THE NEXT DAY, AS we trudged through falling snow, I thought of Hope. I wondered why it was she’d come to talk to me. Wondered what it was she couldn’t say.
“I have some thoughts about those numbers,” Twitch said, suddenly appearing by my side. One hand rested on the shoulder of Flush, who guided him forward.
“I’m listening,” I said.
“If it’s a code, it can’t be too complicated, because too many people seem to have it. And if they’re all expected to solve it, then there’s gotta be a simple solution.”
“Makes sense.”
“Which makes me think it’s gotta be a cipher—each number represents a different letter of the alphabet. The problem is, there could be any number of choices.” He recited the numbers; at this point, of course, he knew them by heart. “But maybe we’re thinking about them wrong. Like the four numbers in the middle. We’re assuming they’re ‘one, one, zero, three,’ but maybe they’re actually ‘eleven, zero, three,’ or maybe ‘one, ten, three,’ or maybe even ‘one, one hundred and three’? There’s just no way of knowing, except by going through and doing a literal translation. Which is what we’ve been working on.”
“Okay.
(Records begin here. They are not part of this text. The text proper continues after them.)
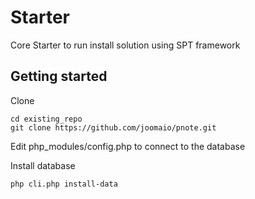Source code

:# Starter

Core Starter to run install solution using SPT framework

## Getting started

Clone
```
cd existing_repo
git clone https://github.com/joomaio/pnote.git
```
Edit php_modules/config.php to connect to the database

Install database
```
php cli.php install-data
```
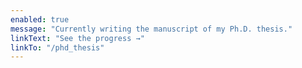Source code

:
 ```yaml
---
enabled: true
message: "Currently writing the manuscript of my Ph.D. thesis."
linkText: "See the progress →"
linkTo: "/phd_thesis"
---
```

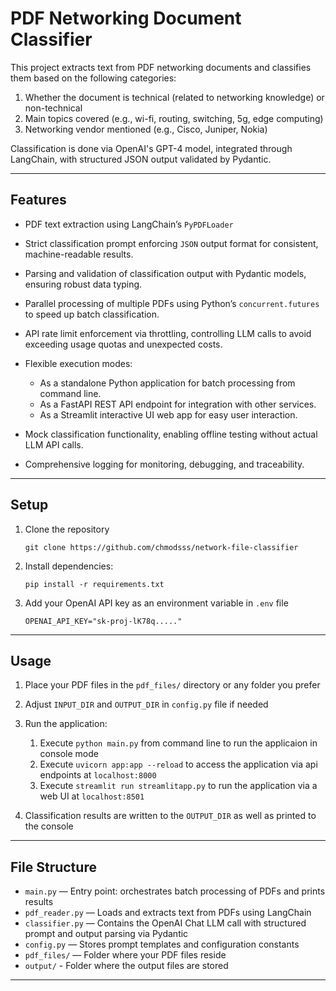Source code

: # PDF Networking Document Classifier

This project extracts text from PDF networking documents and classifies them based on the following categories:

1. Whether the document is technical (related to networking knowledge) or non-technical  
2. Main topics covered (e.g., wi-fi, routing, switching, 5g, edge computing)  
3. Networking vendor mentioned (e.g., Cisco, Juniper, Nokia)

Classification is done via OpenAI's GPT-4 model, integrated through LangChain, with structured JSON output validated by Pydantic.

---

## Features

- PDF text extraction using LangChain’s `PyPDFLoader`

- Strict classification prompt enforcing `JSON` output format for consistent, machine-readable results.

- Parsing and validation of classification output with Pydantic models, ensuring robust data typing.

- Parallel processing of multiple PDFs using Python’s `concurrent.futures` to speed up batch classification.

- API rate limit enforcement via throttling, controlling LLM calls to avoid exceeding usage quotas and unexpected costs.

- Flexible execution modes:
  - As a standalone Python application for batch processing from command line.
  - As a FastAPI REST API endpoint for integration with other services.
  - As a Streamlit interactive UI web app for easy user interaction.

- Mock classification functionality, enabling offline testing without actual LLM API calls.

- Comprehensive logging for monitoring, debugging, and traceability.


---

## Setup

1. Clone the repository
   ```
   git clone https://github.com/chmodsss/network-file-classifier
   ```

2. Install dependencies:
    ```
    pip install -r requirements.txt
    ```

3. Add your OpenAI API key as an environment variable in `.env` file
   ```
   OPENAI_API_KEY="sk-proj-lK78q....."
   ```

---

## Usage

1. Place your PDF files in the `pdf_files/` directory or any folder you prefer  

2. Adjust `INPUT_DIR` and `OUTPUT_DIR` in `config.py` file if needed

3. Run the application:
   1. Execute `python main.py` from command line to run the applicaion in console mode
   2. Execute `uvicorn app:app --reload` to access the application via api endpoints at `localhost:8000`
   3. Execute `streamlit run streamlitapp.py` to run the application via a web UI at `localhost:8501`

4. Classification results are written to the `OUTPUT_DIR` as well as printed to the console

---

## File Structure

- `main.py` — Entry point: orchestrates batch processing of PDFs and prints results  
- `pdf_reader.py` — Loads and extracts text from PDFs using LangChain  
- `classifier.py` — Contains the OpenAI Chat LLM call with structured prompt and output parsing via Pydantic
- `config.py` — Stores prompt templates and configuration constants  
- `pdf_files/` — Folder where your PDF files reside
- `output/` - Folder where the output files are stored

---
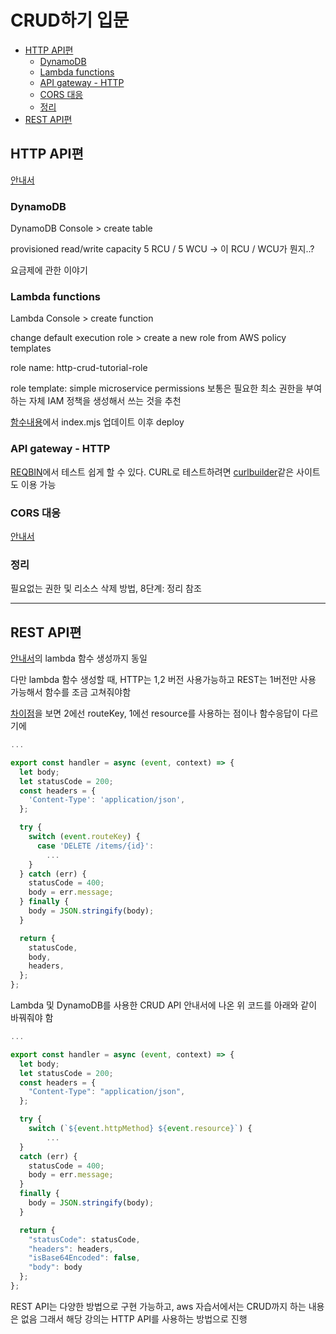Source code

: # CRUD하기 입문

<!-- START doctoc generated TOC please keep comment here to allow auto update -->
<!-- DON'T EDIT THIS SECTION, INSTEAD RE-RUN doctoc TO UPDATE -->

- [HTTP API편](#http-api%ED%8E%B8)
  - [DynamoDB](#dynamodb)
  - [Lambda functions](#lambda-functions)
  - [API gateway - HTTP](#api-gateway---http)
  - [CORS 대응](#cors-%EB%8C%80%EC%9D%91)
  - [정리](#%EC%A0%95%EB%A6%AC)
- [REST API편](#rest-api%ED%8E%B8)

<!-- END doctoc generated TOC please keep comment here to allow auto update -->

## HTTP API편

[안내서](https://docs.aws.amazon.com/ko_kr/apigateway/latest/developerguide/http-api-dynamo-db.html)

### DynamoDB

DynamoDB Console > create table

provisioned read/write capacity
5 RCU / 5 WCU -> 이 RCU / WCU가 뭔지..?

요금제에 관한 이야기

### Lambda functions

Lambda Console > create function

change default execution role > create a new role from AWS policy templates

role name:
http-crud-tutorial-role

role template:
simple microservice permissions
보통은 필요한 최소 권한을 부여하는 자체 IAM 정책을 생성해서 쓰는 것을 추천

[함수내용](https://docs.aws.amazon.com/ko_kr/apigateway/latest/developerguide/http-api-dynamo-db.html)에서 index.mjs 업데이트 이후 deploy

### API gateway - HTTP

[REQBIN](https://reqbin.com/)에서 테스트 쉽게 할 수 있다.
CURL로 테스트하려면 [curlbuilder](https://curlbuilder.com/)같은 사이트도 이용 가능

### CORS 대응

[안내서](https://docs.aws.amazon.com/ko_kr/apigateway/latest/developerguide/http-api-cors.html)

### 정리

필요없는 권한 및 리소스 삭제 방법, 8단계: 정리 참조

---

## REST API편

[안내서](https://docs.aws.amazon.com/ko_kr/apigateway/latest/developerguide/http-api-dynamo-db.html)의 lambda 함수 생성까지 동일

다만 lambda 함수 생성할 때, HTTP는 1,2 버전 사용가능하고 REST는 1버전만 사용 가능해서 함수를 조금 고쳐줘야함

[차이점](https://docs.aws.amazon.com/ko_kr/apigateway/latest/developerguide/http-api-develop-integrations-lambda.html)을 보면 2에선 routeKey, 1에선 resource를 사용하는 점이나 함수응답이 다르기에

```js
...

export const handler = async (event, context) => {
  let body;
  let statusCode = 200;
  const headers = {
    'Content-Type': 'application/json',
  };

  try {
    switch (event.routeKey) {
      case 'DELETE /items/{id}':
        ...
    }
  } catch (err) {
    statusCode = 400;
    body = err.message;
  } finally {
    body = JSON.stringify(body);
  }

  return {
    statusCode,
    body,
    headers,
  };
};
```

Lambda 및 DynamoDB를 사용한 CRUD API 안내서에 나온 위 코드를 아래와 같이 바꿔줘야 함

```js
...

export const handler = async (event, context) => {
  let body;
  let statusCode = 200;
  const headers = {
    "Content-Type": "application/json",
  };

  try {
    switch (`${event.httpMethod} ${event.resource}`) {
        ...
  }
  catch (err) {
    statusCode = 400;
    body = err.message;
  }
  finally {
    body = JSON.stringify(body);
  }

  return {
    "statusCode": statusCode,
    "headers": headers,
    "isBase64Encoded": false,
    "body": body
  };
};
```

REST API는 다양한 방법으로 구현 가능하고, aws 자습서에서는 CRUD까지 하는 내용은 없음
그래서 해당 강의는 HTTP API를 사용하는 방법으로 진행
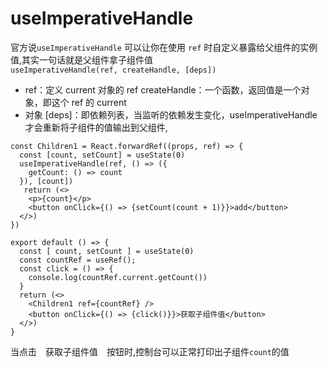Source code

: # useImperativeHandle
官方说`useImperativeHandle` 可以让你在使用 `ref` 时自定义暴露给父组件的实例值,其实一句话就是父组件拿子组件值   
`useImperativeHandle(ref, createHandle, [deps])`   
* ref：定义 current 对象的 ref createHandle：一个函数，返回值是一个对象，即这个 ref 的 current
* 对象 [deps]：即依赖列表，当监听的依赖发生变化，useImperativeHandle 才会重新将子组件的值输出到父组件,
```
const Children1 = React.forwardRef((props, ref) => {
  const [count, setCount] = useState(0)
  useImperativeHandle(ref, () => ({
    getCount: () => count
  }), [count])
   return (<>
    <p>{count}</p>
    <button onClick={() => {setCount(count + 1)}}>add</button>
  </>)
})

export default () => {
  const [ count, setCount ] = useState(0)
  const countRef = useRef();
  const click = () => {
    console.log(countRef.current.getCount())
  }
  return (<>
    <Children1 ref={countRef} />
    <button onClick={() => {click()}}>获取子组件值</button>
  </>)
}
```
当点击　获取子组件值　按钮时,控制台可以正常打印出子组件`count`的值
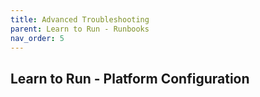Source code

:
 ```yaml
---
title: Advanced Troubleshooting
parent: Learn to Run - Runbooks
nav_order: 5
---
```


## Learn to Run - Platform Configuration
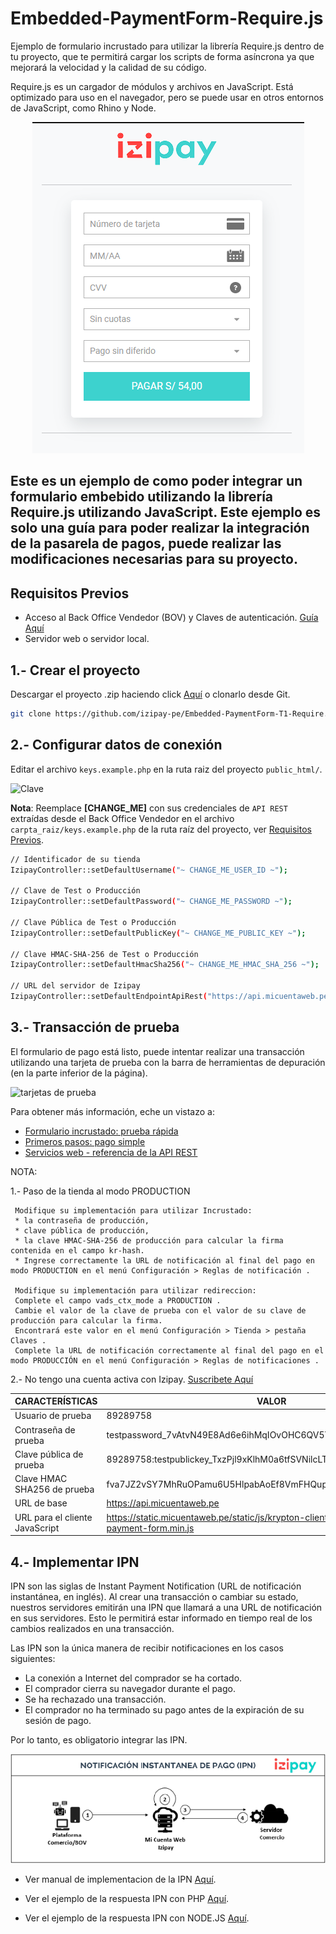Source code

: # Embedded-PaymentForm-Require.js

 Ejemplo de formulario incrustado para utilizar la librería Require.js dentro de tu proyecto, que te permitirá cargar los scripts de forma asíncrona ya que mejorará la velocidad y la calidad de su código.
 
 Require.js es un cargador de módulos y archivos en JavaScript. Está optimizado para uso en el navegador, pero se puede usar en otros entornos de JavaScript, como  Rhino y Node.

<p align="center">
  <img src="/src/formulario_incrustado.png?raw=true" alt="Formulario"/>
</p>  


## Este es un ejemplo de como poder integrar un formulario embebido utilizando la librería Require.js utilizando JavaScript. Este ejemplo es solo una guía para poder realizar la integración de la pasarela de pagos, puede realizar las modificaciones necesarias para su proyecto.


<a name="Requisitos_Previos"></a>

## Requisitos Previos

* Acceso al Back Office Vendedor (BOV) y Claves de autenticación. [Guía Aquí](https://github.com/izipay-pe/obtener-credenciales-de-conexion)
* Servidor web o servidor local.

## 1.- Crear el proyecto

Descargar el proyecto .zip haciendo click [Aquí](https://github.com/izipay-pe/Embedded-PaymentForm-T1-Require/archive/refs/heads/main.zip) o clonarlo desde Git.  
```sh
git clone https://github.com/izipay-pe/Embedded-PaymentForm-T1-Require.git
``` 

## 2.- Configurar datos de conexión

Editar el archivo `keys.example.php` en la ruta raiz del proyecto `public_html/`.

![Clave](https://github.com/izipay-pe/Embedded-PaymentFormT1-Php/blob/main/images/key.png)

**Nota**: Reemplace **[CHANGE_ME]** con sus credenciales de `API REST` extraídas desde el Back Office Vendedor en el archivo `carpta_raiz/keys.example.php` de la ruta raíz del proyecto, ver [Requisitos Previos](#Requisitos_Previos).   

```sh
// Identificador de su tienda
IzipayController::setDefaultUsername("~ CHANGE_ME_USER_ID ~");

// Clave de Test o Producción
IzipayController::setDefaultPassword("~ CHANGE_ME_PASSWORD ~");

// Clave Pública de Test o Producción
IzipayController::setDefaultPublicKey("~ CHANGE_ME_PUBLIC_KEY ~");

// Clave HMAC-SHA-256 de Test o Producción
IzipayController::setDefaultHmacSha256("~ CHANGE_ME_HMAC_SHA_256 ~");

// URL del servidor de Izipay
IzipayController::setDefaultEndpointApiRest("https://api.micuentaweb.pe");
``` 

## 3.- Transacción de prueba

El formulario de pago está listo, puede intentar realizar una transacción utilizando una tarjeta de prueba con la barra de herramientas de depuración (en la parte inferior de la página).

![tarjetas de prueba](https://github.com/izipay-pe/Embedded-PaymentForm-T1.Net/blob/main/images/tarjetasprueba2.png)

Para obtener más información, eche un vistazo a:

* [Formulario incrustado: prueba rápida](https://secure.micuentaweb.pe/doc/es-PE/rest/V4.0/javascript/quick_start_js.html)
* [Primeros pasos: pago simple](https://secure.micuentaweb.pe/doc/es-PE/rest/V4.0/javascript/guide/start.html)
* [Servicios web - referencia de la API REST](https://secure.micuentaweb.pe/doc/es-PE/rest/V4.0/api/reference.html)

NOTA: 

1.- Paso de la tienda al modo PRODUCTION 

     Modifique su implementación para utilizar Incrustado:
     * la contraseña de producción,
     * clave pública de producción,
     * la clave HMAC-SHA-256 de producción para calcular la firma contenida en el campo kr-hash.
     * Ingrese correctamente la URL de notificación al final del pago en modo PRODUCTION en el menú Configuración > Reglas de notificación .
     
     Modifique su implementación para utilizar redireccion:
     Complete el campo vads_ctx_mode a PRODUCTION .
     Cambie el valor de la clave de prueba con el valor de su clave de producción para calcular la firma.
     Encontrará este valor en el menú Configuración > Tienda > pestaña Claves .
     Complete la URL de notificación correctamente al final del pago en el modo PRODUCCIÓN en el menú Configuración > Reglas de notificaciones .

2.- No tengo una cuenta activa con Izipay. [Suscribete Aquí](https://online.izipay.pe/comprar/cliente)

   | CARACTERÍSTICAS | VALOR |
   | ------------- | ------------- |
   | Usuario de prueba  | 89289758  |
   | Contraseña de prueba  | testpassword_7vAtvN49E8Ad6e6ihMqIOvOHC6QV5YKmIXgxisMm0V7Eq  |
   | Clave pública de prueba  | 89289758:testpublickey_TxzPjl9xKlhM0a6tfSVNilcLTOUZ0ndsTogGTByPUATcE  |
   | Clave HMAC SHA256 de prueba  | fva7JZ2vSY7MhRuOPamu6U5HlpabAoEf8VmFHQupspnXB  |
   | URL de base  | https://api.micuentaweb.pe |
   | URL para el cliente JavaScript | https://static.micuentaweb.pe/static/js/krypton-client/V4.0/stable/kr-payment-form.min.js  |

## 4.- Implementar IPN

IPN son las siglas de Instant Payment Notification (URL de notificación instantánea, en inglés). Al crear una transacción o cambiar su estado, nuestros servidores emitirán una IPN que llamará a una URL de notificación en sus servidores. Esto le permitirá estar informado en tiempo real de los cambios realizados en una transacción.

Las IPN son la única manera de recibir notificaciones en los casos siguientes:

* La conexión a Internet del comprador se ha cortado.
* El comprador cierra su navegador durante el pago.
* Se ha rechazado una transacción.
* El comprador no ha terminado su pago antes de la expiración de su sesión de pago.

Por lo tanto, es obligatorio integrar las IPN.

<p align="center">
  <img src="/src/IPN-imagen.png?raw=true" alt="Formulario"/>
</p>  

* Ver manual de implementacion de la IPN [Aquí](https://secure.micuentaweb.pe/doc/es-PE/rest/V4.0/kb/payment_done.html).

* Ver el ejemplo de la respuesta IPN con PHP [Aquí](https://github.com/izipay-pe/Redirect-PaymentForm-IpnT1-PHP).

* Ver el ejemplo de la respuesta IPN con NODE.JS [Aquí](https://github.com/izipay-pe/Response-PaymentFormT1-Ipn).

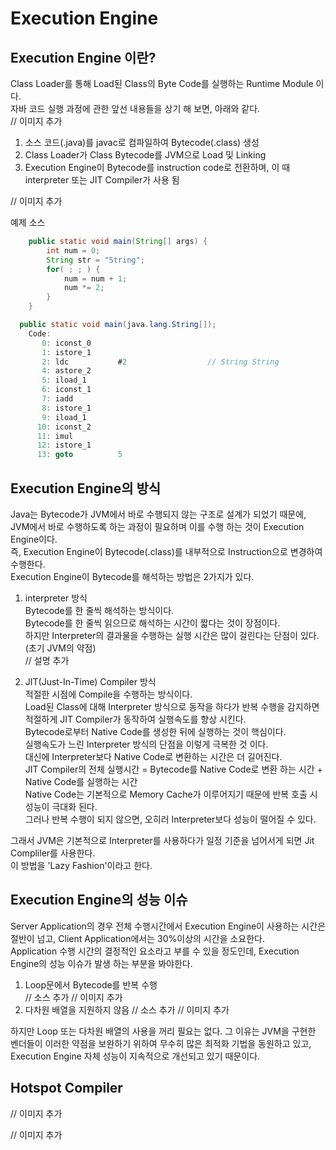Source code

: # Execution Engine
## Execution Engine 이란?
Class Loader를 통해 Load된 Class의 Byte Code를 실행하는 Runtime Module 이다.  
자바 코드 실행 과정에 관한 앞선 내용들을 상기 해 보면, 아래와 같다.  
// 이미지 추가
1. 소스 코드(.java)를 javac로 컴파일하여 Bytecode(.class) 생성
2. Class Loader가 Class Bytecode를 JVM으로 Load 및 Linking
3. Execution Engine이 Bytecode를 instruction code로 전환하며, 이 때 interpreter 또는 JIT Compiler가 사용 됨

// 이미지 추가

예제 소스
```java
	public static void main(String[] args) {
		int num = 0;
		String str = "String";
		for( ; ; ) {
			num = num + 1;
			num *= 2;
		}
	}
```

```java
  public static void main(java.lang.String[]);
    Code:
       0: iconst_0
       1: istore_1
       2: ldc           #2                  // String String
       4: astore_2
       5: iload_1
       6: iconst_1
       7: iadd
       8: istore_1
       9: iload_1
      10: iconst_2
      11: imul
      12: istore_1
      13: goto          5

```

## Execution Engine의 방식
Java는 Bytecode가 JVM에서 바로 수행되지 않는 구조로 설계가 되었기 때문에, JVM에서 바로 수행하도록 하는 과정이 필요하며 이를 수행 하는 것이 Execution Engine이다.  
즉, Execution Engine이 Bytecode(.class)를 내부적으로 Instruction으로 변경하여 수행한다.  
Execution Engine이 Bytecode를 해석하는 방법은 2가지가 있다.  

1. interpreter 방식  
Bytecode를 한 줄씩 해석하는 방식이다.  
Bytecode를 한 줄씩 읽으므로 해석하는 시간이 짧다는 것이 장점이다.  
하지만 Interpreter의 결과물을 수행하는 실행 시간은 많이 걸린다는 단점이 있다.(초기 JVM의 약점)  
// 설명 추가

2. JIT(Just-In-Time) Compiler 방식  
적절한 시점에 Compile을 수행하는 방식이다.  
Load된 Class에 대해 Interpreter 방식으로 동작을 하다가 반복 수행을 감지하면 적절하게 JIT Compiler가 동작하여 실행속도를 향상 시킨다.  
Bytecode로부터 Native Code를 생성한 뒤에 실행하는 것이 핵심이다.  
실행속도가 느린 Interpreter 방식의 단점을 이렇게 극복한 것 이다.  
대신에 Interpreter보다 Native Code로 변환하는 시간은 더 길어진다.  
JIT Compiler의 전체 실행시간 = Bytecode를 Native Code로 변환 하는 시간 + Native Code를 실행하는 시간  
Native Code는 기본적으로 Memory Cache가 이루어지기 때문에 반복 호출 시 성능이 극대화 된다.  
그러나 반복 수행이 되지 않으면, 오히러 Interpreter보다 성능이 떨어질 수 있다.  

그래서 JVM은 기본적으로 Interpreter를 사용하다가 일정 기준을 넘어서게 되면 Jit Compliler를 사용한다.  
이 방법을 'Lazy Fashion'이라고 한다.  


## Execution Engine의 성능 이슈
Server Application의 경우 전체 수행시간에서 Execution Engine이 사용하는 시간은 절반이 넘고, Client Application에서는 30%이상의 시간을 소요한다.  
Application 수행 시간의 결정적인 요소라고 부를 수 있을 정도인데, Execution Engine의 성능 이슈가 발생 하는 부분을 봐야한다.  
1. Loop문에서 Bytecode를 반복 수행  
// 소스 추가
// 이미지 추가
2. 다차원 배열을 지원하지 않음
// 소스 추가
// 이미지 추가

하지만 Loop 또는 다차원 배열의 사용을 꺼리 필요는 없다. 그 이유는 JVM을 구현한 벤더들이 이러한 약점을 보완하기 위하여 무수히 많은 최적화 기법을 동원하고 있고, Execution Engine 자체 성능이 지속적으로 개선되고 있기 때문이다.

## Hotspot Compiler
// 이미지 추가

// 이미지 추가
So did you find anything?”
“Nothing definite, but I think we’re getting closer.” He looked to Flush, who removed a crumpled piece of paper from his pocket. It was the chart, now more elaborate than ever.
“If we start with one as ‘o,’ then two becomes ‘p,’ three is ‘q,’ and so on,” Flush explained. “And if we think of the beginning numbers as four, fifty-three, ninety-two, twenty-one, one hundred and three, ninety-one and four, then we get something kinda interesting.”
“What exactly?”
“Robimar,” Flush read.
“Robimar?” I asked.
“Robimar,” he repeated.
“Is that even a word?”
“Not that we know of,” Twitch said. “But maybe it’s the name of a town. Or a person.” His excitement was palpable. “What do you think?”
“I haven’t heard of it, but it sounds like you might be getting close.”
“We think so, too.” And with that, he and Flush headed off, talking excitedly. It sure seemed that cracking the code would reveal what the Brown Shirts were up to.
When we stopped late that afternoon, we tied the prisoners to a grove of birch trees, and I removed the map—the one of the former United States. It had been living in my pocket ever since I’d ripped it from the atlas back at the Compound. Its creases were sharp to the touch.
I ironed it out on a rock while my index finger traced one town after another, looking for anything resembling Robimar. The names of the cities were exotic and foreign-sounding.
Great Falls. Excelsior Springs. Butte. Paradise.
I suddenly wondered what the name was of the town we’d seen in the Heartland. Maybe that was Robimar.
I had just returned the map to my pocket when Cat made a sharp whistling noise. Everyone stopped what they were doing, and the howls began a moment later. Wolves. Not just one lone wolf as Flush had hoped, but a pack. And there was something urgent in the cries. Desperate.
Sisters and Less Thans exchanged panicked glances and Cat took charge.
“Form a circle,” he said. “Then arm yourselves.”
Everyone scrambled to the grove of trees and got into position. With the prisoners in the middle, we all sat down around them, our backs to one another, our weapons out. And then we waited, listening to the mournful wail of howling wolves.
When darkness came, the yellow appeared.
Wolf eyes. I’d never seen so many in my life.